Linda and the team have been working tirelessly to promote the exceptionally dark night skies of the Cranborne Chase AONB, one of the most valuable assets of the 380 square mile area, as well as its atmospheric star-gazing spots and what star gazers are able to see on a clear night. The team recently launched a website (www.chasingstars.org.uk) that also lists stargazing events, boasts information on simple steps to prevent light pollution – which can have devastating effects on birds and wildlife – and tips on how best to enjoy star-gazing in the area.

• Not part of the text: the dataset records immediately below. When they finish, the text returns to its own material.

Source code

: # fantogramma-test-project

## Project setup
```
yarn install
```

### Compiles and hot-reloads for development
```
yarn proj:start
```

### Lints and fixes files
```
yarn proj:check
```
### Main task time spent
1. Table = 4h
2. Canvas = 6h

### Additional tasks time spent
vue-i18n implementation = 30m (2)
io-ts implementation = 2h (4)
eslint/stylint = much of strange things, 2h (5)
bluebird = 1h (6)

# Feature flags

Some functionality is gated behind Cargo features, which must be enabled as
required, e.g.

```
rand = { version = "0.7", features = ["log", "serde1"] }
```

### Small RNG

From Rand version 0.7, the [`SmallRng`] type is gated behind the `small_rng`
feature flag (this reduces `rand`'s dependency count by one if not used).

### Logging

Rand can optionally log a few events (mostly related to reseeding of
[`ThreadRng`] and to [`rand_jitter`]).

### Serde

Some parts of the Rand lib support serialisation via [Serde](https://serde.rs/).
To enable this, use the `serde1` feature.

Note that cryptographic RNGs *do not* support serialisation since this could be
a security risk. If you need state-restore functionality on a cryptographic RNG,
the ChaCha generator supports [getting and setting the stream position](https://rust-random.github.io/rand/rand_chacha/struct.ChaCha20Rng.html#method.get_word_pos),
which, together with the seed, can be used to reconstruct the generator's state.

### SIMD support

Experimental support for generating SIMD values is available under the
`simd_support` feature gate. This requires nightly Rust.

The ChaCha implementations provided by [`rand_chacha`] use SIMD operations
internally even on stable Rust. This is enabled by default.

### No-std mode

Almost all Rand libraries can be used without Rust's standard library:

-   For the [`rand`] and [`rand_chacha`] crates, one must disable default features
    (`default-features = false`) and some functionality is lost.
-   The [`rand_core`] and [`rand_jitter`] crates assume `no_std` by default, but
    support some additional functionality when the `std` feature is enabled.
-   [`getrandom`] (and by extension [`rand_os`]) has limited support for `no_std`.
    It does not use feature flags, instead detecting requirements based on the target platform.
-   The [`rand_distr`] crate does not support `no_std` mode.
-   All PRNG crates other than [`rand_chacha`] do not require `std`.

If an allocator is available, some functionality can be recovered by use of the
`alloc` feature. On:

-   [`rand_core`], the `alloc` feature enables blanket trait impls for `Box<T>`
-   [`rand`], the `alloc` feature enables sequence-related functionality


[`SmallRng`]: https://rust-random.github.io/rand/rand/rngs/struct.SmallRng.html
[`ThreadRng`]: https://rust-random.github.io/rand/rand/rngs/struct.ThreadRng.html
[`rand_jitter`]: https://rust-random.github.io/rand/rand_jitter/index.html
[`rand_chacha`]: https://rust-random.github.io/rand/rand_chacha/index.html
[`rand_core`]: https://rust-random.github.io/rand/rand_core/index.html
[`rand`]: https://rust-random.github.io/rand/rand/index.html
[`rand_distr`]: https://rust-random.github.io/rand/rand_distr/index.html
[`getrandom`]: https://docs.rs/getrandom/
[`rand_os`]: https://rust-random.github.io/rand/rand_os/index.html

Bob Mizon, co-ordinator at the CfDS, who presented Linda with the award, said: “Cranborne Chase AONB is an example of an organisation that has made its dark night skies a priority. It is heartening to see that it constantly has stars on its mind. Cranborne Chase AONB is accessible to large numbers of people, while Ansty, which is located within the central belt of the AONB, is the darkest recorded area within south central England. Anyone going to see the stars in the Cranborne Chase AONB definitely won’t be disappointed.”
Linda Nunn said: “I’m absolutely delighted to receive this award. It is a testament to the hard work the team has put into this project, although we are all aware that, as far as the IDA bid is concerned, there is still more work to do. I would urge anyone unsure how to light their home to consult our website or get in touch. We will be happy to help.”
Previous recipients of the Joy Griffiths Award include Emma Marrington, light pollution campaign officer at the CPRE. Joy Griffiths was the CfDS’s long-standing Somerset officer who battled tirelessly to preserve and improve the night sky in her locality before she lost her battle with the effects of a serious stroke in 2006.
• The picture shows Linda Nunn (centre), director of the Cranborne Chase Area of Outstanding Natural Beauty, receiving the Joy Griffiths Award from Bob Mizon (right), co-ordinator, Commission for Dark Skies (CfDS), and Howard Lawrence (left), committee member of the CfDS.